より学びやすいように(高位の貴族のいない場所に移動させて)、(殿下方の)環境を整えるのだ。
何一つ嘘は言ってない。
少女はきらきらした表情でヴィジェットに案内されていく。すでに部下を向かわせているので、書類にサインをすれば彼女からの転校願いは即日受理される。残りの部下にも、馬車と荷物の運び出しを指示したので、おそらく本当に今日中にはすべてが終わるだろう。

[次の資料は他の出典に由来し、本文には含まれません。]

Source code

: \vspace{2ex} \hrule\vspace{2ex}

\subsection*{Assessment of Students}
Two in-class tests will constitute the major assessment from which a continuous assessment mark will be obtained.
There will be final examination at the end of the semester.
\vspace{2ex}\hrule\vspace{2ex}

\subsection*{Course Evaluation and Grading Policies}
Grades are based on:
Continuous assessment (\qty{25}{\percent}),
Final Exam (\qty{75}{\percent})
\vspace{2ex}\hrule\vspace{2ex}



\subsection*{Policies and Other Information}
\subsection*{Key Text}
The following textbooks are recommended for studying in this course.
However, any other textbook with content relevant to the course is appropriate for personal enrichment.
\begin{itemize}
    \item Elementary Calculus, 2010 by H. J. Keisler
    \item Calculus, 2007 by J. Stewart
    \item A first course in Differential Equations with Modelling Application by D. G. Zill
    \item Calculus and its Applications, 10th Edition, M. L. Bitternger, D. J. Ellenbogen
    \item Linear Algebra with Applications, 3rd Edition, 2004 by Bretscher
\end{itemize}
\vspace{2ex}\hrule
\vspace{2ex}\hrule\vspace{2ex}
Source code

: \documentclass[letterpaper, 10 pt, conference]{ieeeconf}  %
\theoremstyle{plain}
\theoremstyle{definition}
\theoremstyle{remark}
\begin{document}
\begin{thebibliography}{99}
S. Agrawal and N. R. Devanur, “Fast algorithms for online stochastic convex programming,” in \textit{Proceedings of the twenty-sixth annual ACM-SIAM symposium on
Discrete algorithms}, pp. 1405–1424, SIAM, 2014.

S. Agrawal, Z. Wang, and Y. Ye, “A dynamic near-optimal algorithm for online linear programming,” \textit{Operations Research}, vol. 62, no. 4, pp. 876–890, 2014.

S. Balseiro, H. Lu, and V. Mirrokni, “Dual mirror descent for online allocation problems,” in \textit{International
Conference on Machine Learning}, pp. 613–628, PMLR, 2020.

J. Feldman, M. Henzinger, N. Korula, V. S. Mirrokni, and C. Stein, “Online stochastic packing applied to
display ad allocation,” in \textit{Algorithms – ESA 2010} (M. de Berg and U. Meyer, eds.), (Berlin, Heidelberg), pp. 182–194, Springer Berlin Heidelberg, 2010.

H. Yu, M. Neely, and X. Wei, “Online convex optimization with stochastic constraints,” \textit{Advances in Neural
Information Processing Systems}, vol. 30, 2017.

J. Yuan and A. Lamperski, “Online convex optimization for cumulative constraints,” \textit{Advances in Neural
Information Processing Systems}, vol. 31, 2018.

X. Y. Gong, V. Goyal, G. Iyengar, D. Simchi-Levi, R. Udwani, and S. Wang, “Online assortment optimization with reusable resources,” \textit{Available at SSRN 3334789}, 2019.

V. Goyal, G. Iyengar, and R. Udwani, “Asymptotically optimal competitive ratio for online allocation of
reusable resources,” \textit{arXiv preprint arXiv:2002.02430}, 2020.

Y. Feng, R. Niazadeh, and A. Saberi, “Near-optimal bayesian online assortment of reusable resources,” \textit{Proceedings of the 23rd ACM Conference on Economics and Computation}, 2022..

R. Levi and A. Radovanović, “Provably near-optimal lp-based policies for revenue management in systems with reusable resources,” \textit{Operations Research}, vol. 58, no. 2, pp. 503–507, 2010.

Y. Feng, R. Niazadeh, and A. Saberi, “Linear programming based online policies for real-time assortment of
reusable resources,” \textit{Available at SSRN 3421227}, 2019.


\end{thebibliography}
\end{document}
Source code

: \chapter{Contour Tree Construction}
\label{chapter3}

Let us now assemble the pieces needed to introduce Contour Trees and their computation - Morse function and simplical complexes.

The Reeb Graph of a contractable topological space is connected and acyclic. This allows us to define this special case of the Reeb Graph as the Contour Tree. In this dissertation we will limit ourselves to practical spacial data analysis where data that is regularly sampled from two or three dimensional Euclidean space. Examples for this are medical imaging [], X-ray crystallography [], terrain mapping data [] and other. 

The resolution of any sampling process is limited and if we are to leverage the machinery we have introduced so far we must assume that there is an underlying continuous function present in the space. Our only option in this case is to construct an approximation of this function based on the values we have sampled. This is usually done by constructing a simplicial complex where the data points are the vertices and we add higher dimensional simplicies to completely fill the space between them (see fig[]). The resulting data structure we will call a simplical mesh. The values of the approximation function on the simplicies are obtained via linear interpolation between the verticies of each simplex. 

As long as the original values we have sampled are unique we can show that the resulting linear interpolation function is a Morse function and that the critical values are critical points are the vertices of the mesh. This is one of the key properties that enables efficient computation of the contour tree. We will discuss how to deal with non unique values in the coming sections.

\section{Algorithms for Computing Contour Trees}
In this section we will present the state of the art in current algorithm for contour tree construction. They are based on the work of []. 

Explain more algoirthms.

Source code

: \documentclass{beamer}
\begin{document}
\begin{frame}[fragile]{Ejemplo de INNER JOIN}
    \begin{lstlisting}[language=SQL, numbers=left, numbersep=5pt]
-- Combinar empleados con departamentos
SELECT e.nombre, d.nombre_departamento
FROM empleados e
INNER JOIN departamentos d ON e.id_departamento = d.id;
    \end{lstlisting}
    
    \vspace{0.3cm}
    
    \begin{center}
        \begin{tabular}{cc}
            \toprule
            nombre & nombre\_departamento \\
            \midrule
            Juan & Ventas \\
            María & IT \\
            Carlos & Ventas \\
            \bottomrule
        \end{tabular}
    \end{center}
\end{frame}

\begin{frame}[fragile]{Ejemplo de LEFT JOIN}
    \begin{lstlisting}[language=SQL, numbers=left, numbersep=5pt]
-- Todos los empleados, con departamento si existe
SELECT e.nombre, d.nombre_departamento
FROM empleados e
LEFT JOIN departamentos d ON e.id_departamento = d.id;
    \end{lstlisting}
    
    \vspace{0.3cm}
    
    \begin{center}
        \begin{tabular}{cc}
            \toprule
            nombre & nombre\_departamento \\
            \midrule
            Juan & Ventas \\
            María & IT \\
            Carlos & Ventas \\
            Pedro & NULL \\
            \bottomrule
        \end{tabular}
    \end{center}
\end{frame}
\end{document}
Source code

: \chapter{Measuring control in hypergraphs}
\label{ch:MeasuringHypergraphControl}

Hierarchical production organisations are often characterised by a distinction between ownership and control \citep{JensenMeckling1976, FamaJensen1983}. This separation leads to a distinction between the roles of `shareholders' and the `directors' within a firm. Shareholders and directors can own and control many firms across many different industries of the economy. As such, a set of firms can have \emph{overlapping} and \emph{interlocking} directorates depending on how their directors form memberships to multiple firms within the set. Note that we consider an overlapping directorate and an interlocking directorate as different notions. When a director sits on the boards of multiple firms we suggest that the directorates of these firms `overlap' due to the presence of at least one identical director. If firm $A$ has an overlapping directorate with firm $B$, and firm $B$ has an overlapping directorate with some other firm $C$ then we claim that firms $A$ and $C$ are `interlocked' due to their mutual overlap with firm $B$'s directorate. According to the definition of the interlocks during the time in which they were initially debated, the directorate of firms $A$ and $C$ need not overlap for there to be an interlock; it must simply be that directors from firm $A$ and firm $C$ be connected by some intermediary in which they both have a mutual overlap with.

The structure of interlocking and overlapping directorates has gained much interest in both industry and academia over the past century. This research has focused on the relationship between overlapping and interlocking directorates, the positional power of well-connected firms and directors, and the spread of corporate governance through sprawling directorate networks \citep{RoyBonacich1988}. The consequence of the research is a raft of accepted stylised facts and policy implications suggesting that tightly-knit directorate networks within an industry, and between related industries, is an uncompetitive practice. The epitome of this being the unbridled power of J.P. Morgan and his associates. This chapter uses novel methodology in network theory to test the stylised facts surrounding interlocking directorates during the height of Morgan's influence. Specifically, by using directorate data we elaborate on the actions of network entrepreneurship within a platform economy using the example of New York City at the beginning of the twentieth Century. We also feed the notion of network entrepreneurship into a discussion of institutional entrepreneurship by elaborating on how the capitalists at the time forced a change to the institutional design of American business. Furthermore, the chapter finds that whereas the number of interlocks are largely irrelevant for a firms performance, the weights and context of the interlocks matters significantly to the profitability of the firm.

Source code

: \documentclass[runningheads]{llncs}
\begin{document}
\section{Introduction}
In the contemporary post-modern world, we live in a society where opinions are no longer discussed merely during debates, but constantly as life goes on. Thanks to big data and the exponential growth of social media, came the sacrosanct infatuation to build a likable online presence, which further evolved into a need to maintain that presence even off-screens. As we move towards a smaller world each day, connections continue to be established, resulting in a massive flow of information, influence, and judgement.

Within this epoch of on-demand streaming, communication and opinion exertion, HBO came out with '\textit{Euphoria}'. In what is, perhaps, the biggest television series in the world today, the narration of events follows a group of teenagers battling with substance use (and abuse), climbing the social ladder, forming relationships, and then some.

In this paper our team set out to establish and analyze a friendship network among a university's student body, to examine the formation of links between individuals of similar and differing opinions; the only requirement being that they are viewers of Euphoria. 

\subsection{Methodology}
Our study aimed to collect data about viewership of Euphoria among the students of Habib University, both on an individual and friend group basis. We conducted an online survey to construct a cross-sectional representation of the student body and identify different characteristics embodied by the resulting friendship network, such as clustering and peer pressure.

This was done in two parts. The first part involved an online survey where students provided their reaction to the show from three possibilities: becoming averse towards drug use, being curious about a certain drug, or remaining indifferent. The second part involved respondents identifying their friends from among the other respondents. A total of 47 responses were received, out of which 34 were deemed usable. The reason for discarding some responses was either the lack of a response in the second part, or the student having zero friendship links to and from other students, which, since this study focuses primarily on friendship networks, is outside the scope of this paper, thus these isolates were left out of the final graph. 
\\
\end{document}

…もしあれ以上妙なことをいうのであれば、病院の方の手配も必要になるが。
*********
その日は、よく晴れた日だった。人々の祝いの言葉があちらこちらから降り注いでくる。緋色の絨毯の上でゆっくりと息をついた。
「しっかりしろよー」
けらけらと最前列で野次を飛ばすジェフリーの隣にはレティーシャの支度を手伝って遅れたらしいラポラが少し困ったような顔をしている。ジェフリー様、といさめている姿はずいぶんと仲睦まじい。婚約の話を持ってこられたときはいつの間に知り合ったのかと色々と驚かされたが、相性はいいらしい。
「――では、花嫁の入場です」
皇帝陛下とともに、皇太子殿下よりも上座で待つという経験はおそらく私くらいしかしたことがないんじゃないだろうか。皇太子殿下は真白のドレスを揺らす娘をいとおしそうに見つめながら、歩く。周囲の眼差しもこの時ばかりは、父親への同情が強い。
がらん、がらん、と大きなベルが鳴る。20回、レティーシャの誕生を祝う数まで鳴らし続けられるのだ。真っ白なドレスがひらひらと天使の羽のように揺れる。無性に、泣きたくなった。誓いの言葉なんて、言うまでもなく、この人を守り、慈しみ、愛するために自分は今ここに立っているのだ。
「……姫様、大丈夫です。必ず、私があなたを守ります。…愛して、守り続けます」
誓いの言葉の後、そっとレティーシャを引き寄せて告げれば、彼女は瞬きを繰り返して必死に涙を散らして、笑って言った。
「ねぇ、クィケッド様は知っていた?私だって、貴方を愛しているし、守って見せます」
思わず、目が合った。紫水晶の瞳がきらきらと輝いている。次の瞬間、渾身の力で抱きしめていた。周囲から男の者だろう、ひゅー!と口笛が上がり、女性たちの笑い声が響く。泣きそうな顔でなければいい、とそう思いながら笑った。
「……神よ、感謝いたします、」
最愛が、今己の腕の中にいる。途方もない幸福感に、クィケッドはレティーシャを抱き上げて笑った。